(TASK INPUT begins)

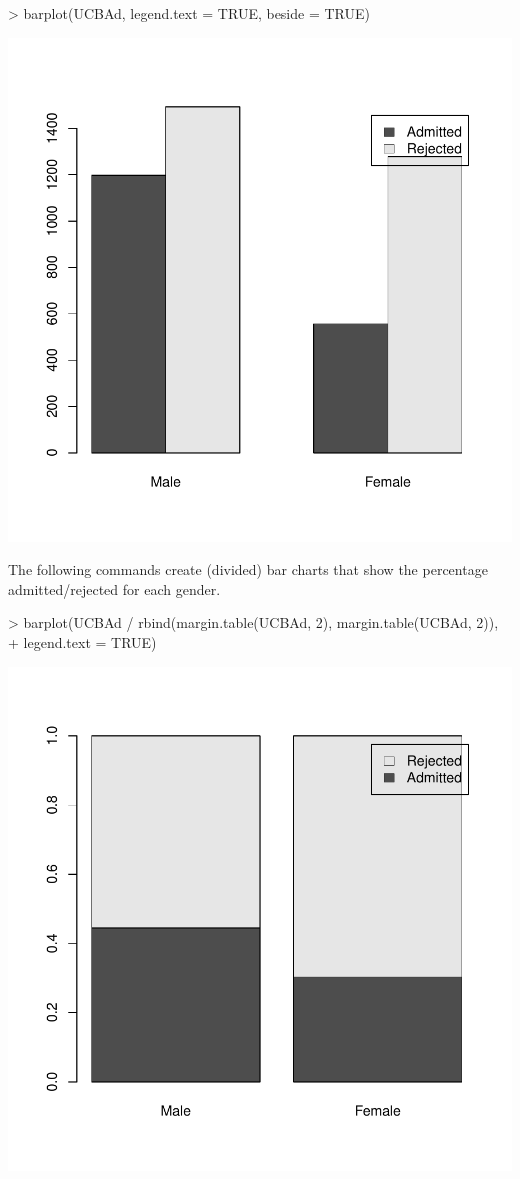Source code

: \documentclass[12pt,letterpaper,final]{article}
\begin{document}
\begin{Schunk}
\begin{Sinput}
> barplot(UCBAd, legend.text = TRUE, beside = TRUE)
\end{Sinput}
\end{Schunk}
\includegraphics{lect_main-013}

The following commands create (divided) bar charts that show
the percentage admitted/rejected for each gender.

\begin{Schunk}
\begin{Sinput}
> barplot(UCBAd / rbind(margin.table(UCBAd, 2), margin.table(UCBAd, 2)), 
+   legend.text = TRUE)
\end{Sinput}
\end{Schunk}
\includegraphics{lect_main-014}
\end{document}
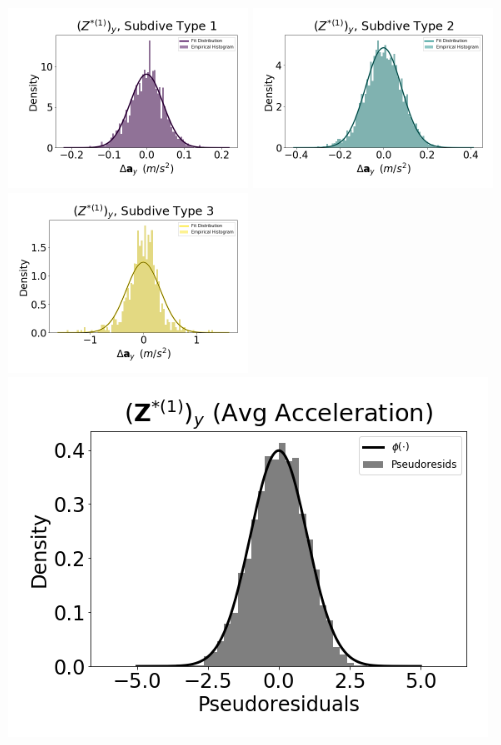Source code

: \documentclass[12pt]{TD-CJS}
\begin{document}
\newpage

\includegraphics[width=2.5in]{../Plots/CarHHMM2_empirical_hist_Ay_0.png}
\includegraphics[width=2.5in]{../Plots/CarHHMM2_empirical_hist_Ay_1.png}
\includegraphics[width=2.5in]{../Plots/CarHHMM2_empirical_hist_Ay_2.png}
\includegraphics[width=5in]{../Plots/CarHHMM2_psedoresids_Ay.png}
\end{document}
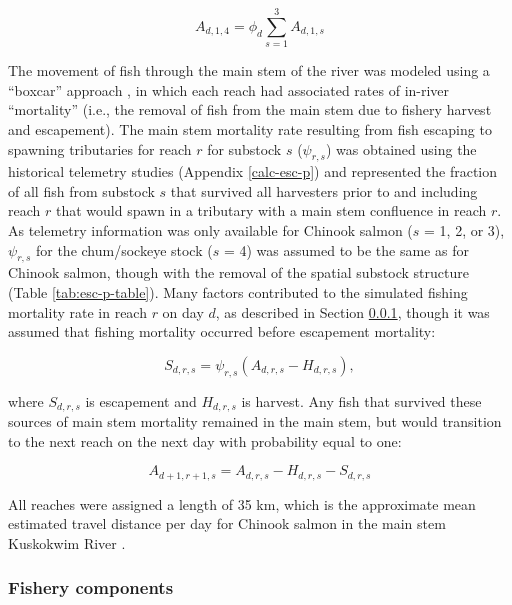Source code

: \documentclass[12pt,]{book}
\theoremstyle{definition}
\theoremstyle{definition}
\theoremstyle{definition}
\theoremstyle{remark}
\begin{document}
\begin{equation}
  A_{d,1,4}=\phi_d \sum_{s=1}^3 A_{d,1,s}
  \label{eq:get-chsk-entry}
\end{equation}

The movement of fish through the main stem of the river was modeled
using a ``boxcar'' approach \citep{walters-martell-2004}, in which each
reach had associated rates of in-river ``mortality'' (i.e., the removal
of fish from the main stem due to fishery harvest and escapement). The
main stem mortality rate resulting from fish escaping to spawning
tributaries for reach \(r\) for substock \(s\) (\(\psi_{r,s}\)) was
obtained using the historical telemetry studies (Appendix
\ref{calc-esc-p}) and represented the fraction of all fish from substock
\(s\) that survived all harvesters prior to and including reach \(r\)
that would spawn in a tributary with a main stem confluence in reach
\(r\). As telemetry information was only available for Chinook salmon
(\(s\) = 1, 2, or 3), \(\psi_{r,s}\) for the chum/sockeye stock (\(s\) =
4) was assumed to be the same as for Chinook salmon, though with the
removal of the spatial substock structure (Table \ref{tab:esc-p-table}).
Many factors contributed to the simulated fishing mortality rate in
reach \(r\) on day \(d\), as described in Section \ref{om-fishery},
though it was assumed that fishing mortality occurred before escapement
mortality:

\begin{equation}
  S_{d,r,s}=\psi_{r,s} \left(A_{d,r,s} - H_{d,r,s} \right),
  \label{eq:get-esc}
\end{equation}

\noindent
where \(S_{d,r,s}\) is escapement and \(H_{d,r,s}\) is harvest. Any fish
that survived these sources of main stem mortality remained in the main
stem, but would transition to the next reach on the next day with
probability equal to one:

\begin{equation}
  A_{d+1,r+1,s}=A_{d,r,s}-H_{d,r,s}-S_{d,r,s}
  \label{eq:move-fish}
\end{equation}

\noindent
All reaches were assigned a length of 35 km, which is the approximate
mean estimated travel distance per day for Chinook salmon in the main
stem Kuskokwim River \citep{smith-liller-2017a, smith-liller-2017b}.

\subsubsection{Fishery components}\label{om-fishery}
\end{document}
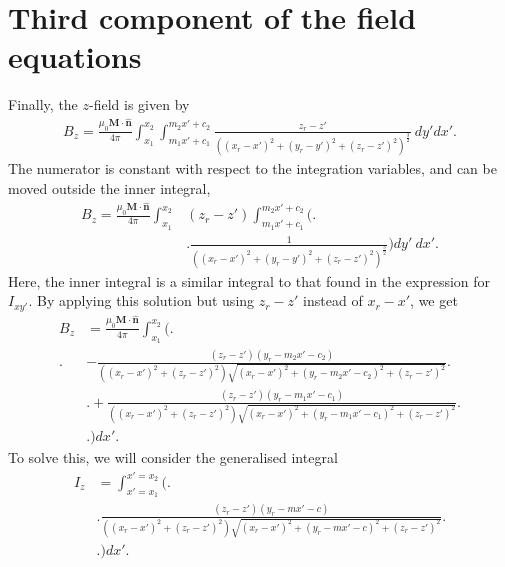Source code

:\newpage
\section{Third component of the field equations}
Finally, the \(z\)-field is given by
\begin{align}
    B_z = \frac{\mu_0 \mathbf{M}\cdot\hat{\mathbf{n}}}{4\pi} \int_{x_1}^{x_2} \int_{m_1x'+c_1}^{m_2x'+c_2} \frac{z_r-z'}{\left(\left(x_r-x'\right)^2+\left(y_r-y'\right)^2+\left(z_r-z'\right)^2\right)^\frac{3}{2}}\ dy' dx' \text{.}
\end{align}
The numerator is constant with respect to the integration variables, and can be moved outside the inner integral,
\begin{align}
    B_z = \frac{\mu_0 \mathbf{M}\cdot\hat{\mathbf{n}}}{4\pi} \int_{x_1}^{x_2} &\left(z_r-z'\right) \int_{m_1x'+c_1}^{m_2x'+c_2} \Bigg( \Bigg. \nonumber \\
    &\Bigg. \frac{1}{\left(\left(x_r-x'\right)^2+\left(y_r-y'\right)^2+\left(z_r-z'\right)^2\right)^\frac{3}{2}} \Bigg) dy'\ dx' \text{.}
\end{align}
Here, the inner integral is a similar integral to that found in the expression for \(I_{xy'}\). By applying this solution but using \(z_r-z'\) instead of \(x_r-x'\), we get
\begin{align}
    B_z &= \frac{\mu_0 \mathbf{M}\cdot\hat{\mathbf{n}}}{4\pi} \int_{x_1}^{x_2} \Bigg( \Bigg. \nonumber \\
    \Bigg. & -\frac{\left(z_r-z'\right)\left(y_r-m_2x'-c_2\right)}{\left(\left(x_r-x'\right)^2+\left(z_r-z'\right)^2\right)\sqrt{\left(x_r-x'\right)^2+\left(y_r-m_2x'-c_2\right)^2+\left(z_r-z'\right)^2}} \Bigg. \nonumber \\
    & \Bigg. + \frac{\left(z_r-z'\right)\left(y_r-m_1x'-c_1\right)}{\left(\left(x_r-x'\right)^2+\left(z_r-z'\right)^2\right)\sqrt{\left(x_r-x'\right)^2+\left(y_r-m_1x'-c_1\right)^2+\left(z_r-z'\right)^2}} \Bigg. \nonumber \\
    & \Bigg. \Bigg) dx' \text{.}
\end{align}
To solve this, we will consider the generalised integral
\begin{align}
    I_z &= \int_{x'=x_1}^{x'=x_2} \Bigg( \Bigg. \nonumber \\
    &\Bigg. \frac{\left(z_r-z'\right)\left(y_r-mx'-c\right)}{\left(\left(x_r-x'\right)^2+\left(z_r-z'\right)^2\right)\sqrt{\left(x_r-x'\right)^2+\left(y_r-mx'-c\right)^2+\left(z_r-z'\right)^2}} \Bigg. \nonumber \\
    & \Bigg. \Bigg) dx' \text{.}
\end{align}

(TASK INPUT ends)
(TASK INPUT begins)

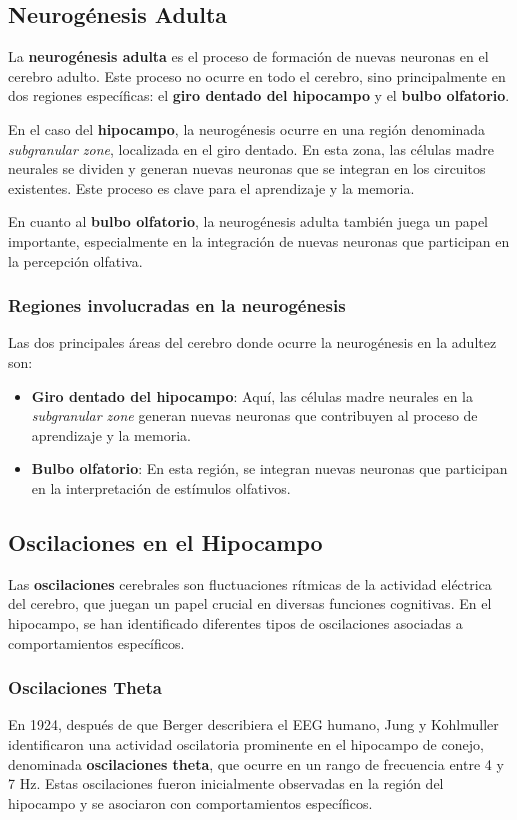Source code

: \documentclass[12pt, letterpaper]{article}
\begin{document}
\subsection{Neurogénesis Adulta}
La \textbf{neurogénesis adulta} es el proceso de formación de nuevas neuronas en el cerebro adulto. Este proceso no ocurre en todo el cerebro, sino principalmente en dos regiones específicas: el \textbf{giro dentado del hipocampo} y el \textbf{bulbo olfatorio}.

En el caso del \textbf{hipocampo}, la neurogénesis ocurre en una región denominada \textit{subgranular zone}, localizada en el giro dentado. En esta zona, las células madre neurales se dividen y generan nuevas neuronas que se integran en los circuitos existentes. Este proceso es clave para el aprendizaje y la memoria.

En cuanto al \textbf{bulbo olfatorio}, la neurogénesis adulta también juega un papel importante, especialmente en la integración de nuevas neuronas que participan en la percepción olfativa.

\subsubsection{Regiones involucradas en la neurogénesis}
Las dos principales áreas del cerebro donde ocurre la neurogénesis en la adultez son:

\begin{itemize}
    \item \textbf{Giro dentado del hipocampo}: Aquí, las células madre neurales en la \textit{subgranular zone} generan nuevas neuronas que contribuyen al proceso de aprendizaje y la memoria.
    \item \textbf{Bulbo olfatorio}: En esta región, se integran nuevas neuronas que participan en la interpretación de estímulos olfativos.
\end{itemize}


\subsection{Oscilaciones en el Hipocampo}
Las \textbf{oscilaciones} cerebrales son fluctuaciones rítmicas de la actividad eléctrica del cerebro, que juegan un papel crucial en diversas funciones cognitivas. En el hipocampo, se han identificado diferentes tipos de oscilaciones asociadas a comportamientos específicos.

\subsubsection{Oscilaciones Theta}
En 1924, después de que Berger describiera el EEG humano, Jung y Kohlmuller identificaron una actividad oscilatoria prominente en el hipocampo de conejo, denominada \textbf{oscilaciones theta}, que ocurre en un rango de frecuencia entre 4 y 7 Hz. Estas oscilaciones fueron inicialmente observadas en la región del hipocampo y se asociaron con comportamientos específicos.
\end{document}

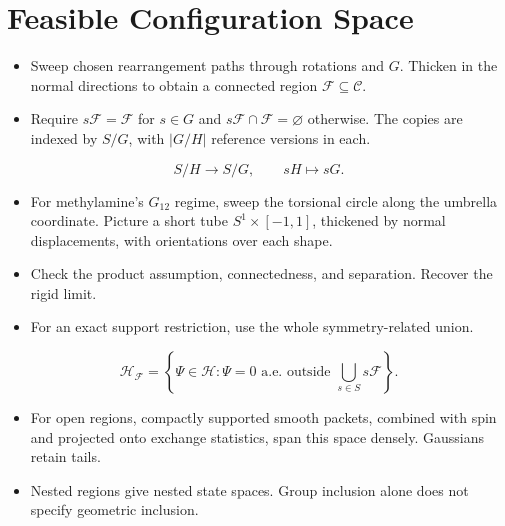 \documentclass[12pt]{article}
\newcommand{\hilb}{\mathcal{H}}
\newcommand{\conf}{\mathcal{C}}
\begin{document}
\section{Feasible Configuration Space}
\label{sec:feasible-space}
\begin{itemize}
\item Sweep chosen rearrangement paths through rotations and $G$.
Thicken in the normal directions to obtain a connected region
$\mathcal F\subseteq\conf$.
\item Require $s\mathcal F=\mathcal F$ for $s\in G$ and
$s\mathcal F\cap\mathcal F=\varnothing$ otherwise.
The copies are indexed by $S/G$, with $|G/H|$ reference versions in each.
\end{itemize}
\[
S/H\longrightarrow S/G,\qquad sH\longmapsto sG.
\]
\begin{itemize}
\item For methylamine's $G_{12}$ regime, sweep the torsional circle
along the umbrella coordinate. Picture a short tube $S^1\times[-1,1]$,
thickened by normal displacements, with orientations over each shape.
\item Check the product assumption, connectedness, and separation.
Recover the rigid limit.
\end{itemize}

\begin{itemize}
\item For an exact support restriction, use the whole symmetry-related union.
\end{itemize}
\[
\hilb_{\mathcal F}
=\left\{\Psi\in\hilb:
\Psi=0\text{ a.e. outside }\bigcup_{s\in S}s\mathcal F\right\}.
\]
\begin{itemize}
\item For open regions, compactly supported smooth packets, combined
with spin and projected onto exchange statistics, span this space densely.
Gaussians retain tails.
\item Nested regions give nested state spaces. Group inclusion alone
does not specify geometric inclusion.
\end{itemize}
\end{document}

(TASK INPUT ends)
(TASK INPUT begins)

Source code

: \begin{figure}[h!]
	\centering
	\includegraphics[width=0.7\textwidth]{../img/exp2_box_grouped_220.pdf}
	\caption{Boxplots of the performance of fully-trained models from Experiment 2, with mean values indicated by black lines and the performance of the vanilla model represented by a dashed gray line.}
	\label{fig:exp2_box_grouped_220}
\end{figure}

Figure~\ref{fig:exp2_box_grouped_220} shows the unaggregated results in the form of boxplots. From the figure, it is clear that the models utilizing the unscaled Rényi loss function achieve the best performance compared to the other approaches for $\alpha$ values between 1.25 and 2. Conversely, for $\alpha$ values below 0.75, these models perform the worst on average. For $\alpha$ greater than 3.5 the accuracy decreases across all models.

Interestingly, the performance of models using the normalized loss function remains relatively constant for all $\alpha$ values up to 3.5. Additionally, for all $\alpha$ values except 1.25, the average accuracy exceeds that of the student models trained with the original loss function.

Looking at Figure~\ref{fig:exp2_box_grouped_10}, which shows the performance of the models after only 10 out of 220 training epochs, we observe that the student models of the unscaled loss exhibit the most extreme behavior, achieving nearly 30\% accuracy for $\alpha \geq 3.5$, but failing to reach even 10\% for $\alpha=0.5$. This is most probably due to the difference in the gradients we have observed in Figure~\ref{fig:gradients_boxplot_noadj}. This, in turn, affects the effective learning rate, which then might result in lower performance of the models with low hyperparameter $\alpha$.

(TASK INPUT ends)

▸ **EXERCISE DESCRIPTION**:
Of the lines above, copy each that contains "field".

▸ **SOLUTION TO THE PROBLEM**:
\section{Third component of the field equations}
Finally, the \(z\)-field is given by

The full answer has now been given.